--- Records for this task ---
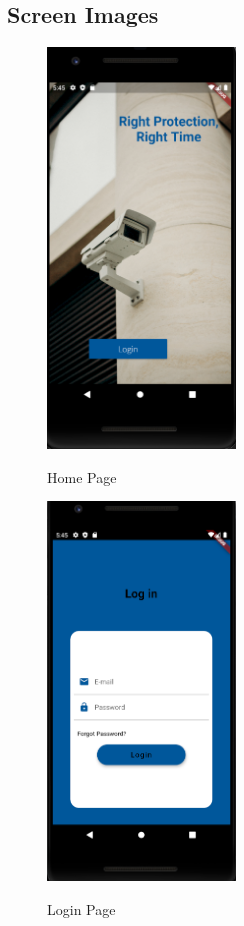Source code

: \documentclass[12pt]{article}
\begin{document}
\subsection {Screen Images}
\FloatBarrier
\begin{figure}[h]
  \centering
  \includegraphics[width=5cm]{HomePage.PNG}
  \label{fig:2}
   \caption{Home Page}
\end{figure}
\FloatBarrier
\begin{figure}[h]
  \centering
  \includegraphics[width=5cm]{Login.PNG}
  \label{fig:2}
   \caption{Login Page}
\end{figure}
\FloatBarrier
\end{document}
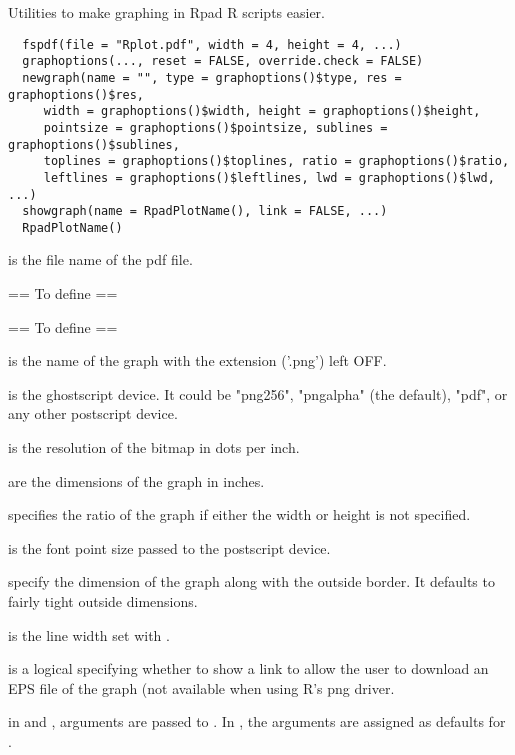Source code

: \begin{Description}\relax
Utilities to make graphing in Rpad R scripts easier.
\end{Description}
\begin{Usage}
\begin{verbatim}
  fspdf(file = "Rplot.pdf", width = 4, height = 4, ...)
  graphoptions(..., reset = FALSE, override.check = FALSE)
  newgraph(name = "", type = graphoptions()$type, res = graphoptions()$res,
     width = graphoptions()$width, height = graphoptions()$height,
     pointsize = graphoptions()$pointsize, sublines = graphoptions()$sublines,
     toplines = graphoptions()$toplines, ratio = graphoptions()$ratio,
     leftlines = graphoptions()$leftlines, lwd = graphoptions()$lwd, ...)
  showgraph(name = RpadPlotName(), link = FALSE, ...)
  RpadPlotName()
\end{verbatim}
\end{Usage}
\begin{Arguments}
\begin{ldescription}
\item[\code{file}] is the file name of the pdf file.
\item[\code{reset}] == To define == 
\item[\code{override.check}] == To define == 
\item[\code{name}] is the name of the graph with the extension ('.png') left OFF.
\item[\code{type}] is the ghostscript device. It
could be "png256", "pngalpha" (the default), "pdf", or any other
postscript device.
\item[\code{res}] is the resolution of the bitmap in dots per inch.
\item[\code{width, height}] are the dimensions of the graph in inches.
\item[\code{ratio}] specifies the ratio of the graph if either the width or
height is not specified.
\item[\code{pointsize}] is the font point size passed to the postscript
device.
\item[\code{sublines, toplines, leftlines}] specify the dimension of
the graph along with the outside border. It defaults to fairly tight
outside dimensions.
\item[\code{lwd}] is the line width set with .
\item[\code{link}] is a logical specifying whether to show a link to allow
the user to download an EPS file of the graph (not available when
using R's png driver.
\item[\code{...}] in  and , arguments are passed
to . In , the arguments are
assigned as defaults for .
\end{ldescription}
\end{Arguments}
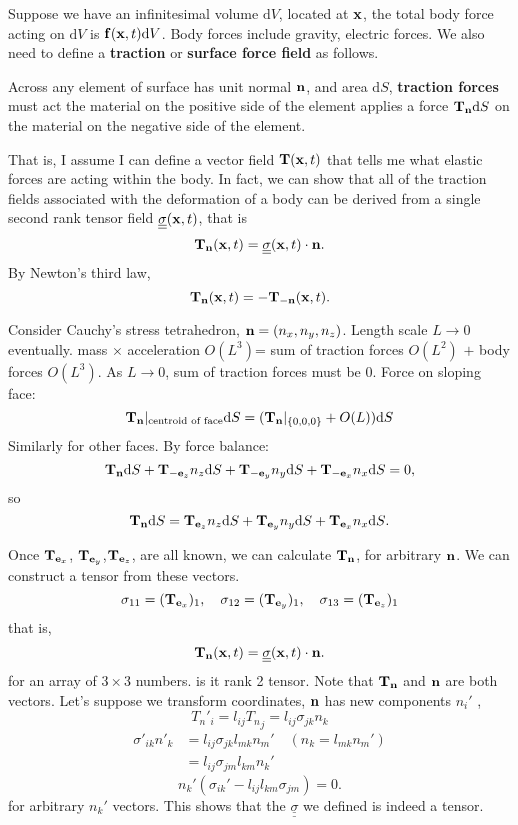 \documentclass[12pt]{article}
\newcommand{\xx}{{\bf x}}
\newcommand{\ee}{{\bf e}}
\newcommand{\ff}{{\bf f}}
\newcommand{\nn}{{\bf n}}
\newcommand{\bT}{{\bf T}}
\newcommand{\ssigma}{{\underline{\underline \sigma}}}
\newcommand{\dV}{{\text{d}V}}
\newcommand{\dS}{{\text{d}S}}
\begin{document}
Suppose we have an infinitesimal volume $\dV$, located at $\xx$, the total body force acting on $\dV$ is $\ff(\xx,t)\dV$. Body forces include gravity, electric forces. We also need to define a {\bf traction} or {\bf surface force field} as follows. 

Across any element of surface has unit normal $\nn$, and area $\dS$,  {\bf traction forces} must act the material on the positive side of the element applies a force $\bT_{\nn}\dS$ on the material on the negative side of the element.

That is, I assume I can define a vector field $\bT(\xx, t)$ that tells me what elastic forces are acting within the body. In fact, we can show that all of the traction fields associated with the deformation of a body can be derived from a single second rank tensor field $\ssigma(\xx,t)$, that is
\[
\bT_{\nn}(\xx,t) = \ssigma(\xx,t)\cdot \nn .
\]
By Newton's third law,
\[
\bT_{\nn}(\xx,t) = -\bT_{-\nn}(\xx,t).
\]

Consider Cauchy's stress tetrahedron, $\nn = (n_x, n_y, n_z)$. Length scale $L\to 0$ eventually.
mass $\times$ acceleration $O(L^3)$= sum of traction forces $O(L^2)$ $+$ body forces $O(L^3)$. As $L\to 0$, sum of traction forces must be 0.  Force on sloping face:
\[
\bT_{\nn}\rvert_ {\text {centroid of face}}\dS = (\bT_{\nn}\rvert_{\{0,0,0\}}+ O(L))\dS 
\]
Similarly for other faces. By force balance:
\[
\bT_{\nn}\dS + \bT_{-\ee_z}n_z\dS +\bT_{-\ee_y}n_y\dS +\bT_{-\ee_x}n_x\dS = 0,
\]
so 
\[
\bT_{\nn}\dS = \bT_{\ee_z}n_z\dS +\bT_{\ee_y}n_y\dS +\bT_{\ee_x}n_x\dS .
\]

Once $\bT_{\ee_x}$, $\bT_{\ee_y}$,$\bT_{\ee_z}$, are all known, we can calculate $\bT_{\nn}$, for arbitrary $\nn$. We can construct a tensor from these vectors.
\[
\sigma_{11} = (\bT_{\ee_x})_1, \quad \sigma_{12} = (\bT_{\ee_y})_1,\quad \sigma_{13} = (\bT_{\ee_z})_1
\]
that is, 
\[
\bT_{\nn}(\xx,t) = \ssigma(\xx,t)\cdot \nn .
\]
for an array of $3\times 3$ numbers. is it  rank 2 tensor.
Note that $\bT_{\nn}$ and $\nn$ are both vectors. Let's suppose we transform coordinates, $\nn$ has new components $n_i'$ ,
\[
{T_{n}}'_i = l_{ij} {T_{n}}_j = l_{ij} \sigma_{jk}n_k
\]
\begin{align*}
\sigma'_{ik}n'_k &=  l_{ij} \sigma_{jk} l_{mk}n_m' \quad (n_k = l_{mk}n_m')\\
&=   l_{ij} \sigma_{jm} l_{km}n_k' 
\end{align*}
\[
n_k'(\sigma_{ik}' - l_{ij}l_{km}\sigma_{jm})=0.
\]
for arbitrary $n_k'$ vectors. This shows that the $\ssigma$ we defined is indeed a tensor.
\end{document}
---
--- Records for this task ---
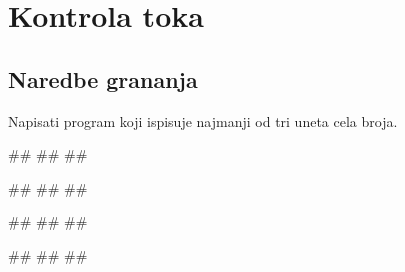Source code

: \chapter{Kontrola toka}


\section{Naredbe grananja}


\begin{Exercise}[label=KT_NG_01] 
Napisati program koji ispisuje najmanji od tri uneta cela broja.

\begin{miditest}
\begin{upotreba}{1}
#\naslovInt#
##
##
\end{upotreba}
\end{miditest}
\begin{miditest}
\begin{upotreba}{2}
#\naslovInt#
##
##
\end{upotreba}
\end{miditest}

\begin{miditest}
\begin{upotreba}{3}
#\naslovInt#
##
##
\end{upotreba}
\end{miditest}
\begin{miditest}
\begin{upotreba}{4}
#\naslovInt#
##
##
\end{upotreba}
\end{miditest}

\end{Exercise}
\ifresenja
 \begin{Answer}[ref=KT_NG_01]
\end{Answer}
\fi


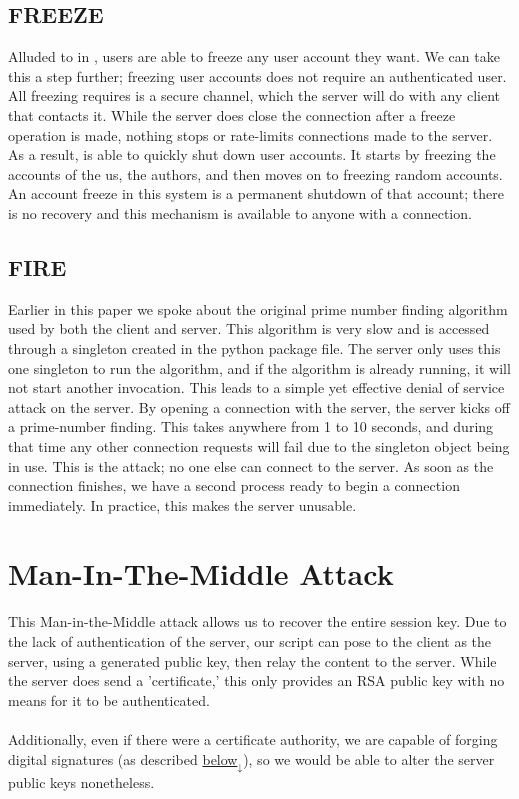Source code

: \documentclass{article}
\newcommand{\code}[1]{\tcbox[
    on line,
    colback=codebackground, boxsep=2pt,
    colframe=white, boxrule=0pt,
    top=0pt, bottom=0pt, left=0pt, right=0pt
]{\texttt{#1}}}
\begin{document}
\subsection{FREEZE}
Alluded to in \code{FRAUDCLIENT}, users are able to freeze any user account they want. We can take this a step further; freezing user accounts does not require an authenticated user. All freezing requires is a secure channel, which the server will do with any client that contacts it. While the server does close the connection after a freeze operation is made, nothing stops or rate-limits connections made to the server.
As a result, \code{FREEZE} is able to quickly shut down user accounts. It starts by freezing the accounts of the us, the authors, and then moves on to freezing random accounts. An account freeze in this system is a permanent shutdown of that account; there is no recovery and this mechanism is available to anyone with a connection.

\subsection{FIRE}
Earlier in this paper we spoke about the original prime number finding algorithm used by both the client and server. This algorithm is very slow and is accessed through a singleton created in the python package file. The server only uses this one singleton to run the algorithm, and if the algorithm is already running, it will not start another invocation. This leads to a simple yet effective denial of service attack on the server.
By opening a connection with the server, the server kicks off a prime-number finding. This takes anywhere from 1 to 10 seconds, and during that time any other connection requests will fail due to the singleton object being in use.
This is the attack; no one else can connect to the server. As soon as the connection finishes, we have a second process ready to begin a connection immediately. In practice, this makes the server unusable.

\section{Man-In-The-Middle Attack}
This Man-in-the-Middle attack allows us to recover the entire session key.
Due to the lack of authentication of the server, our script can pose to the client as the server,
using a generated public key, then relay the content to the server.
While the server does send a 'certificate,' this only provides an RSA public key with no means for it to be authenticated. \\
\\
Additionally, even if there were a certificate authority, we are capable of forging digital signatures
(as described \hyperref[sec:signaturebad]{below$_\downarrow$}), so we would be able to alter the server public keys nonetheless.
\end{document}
---
#### Required action:
Scan the lines above for the word "using" and copy every one where it occurs.

#### Solved problem:
using R's png driver.
using a generated public key, then relay the content to the server.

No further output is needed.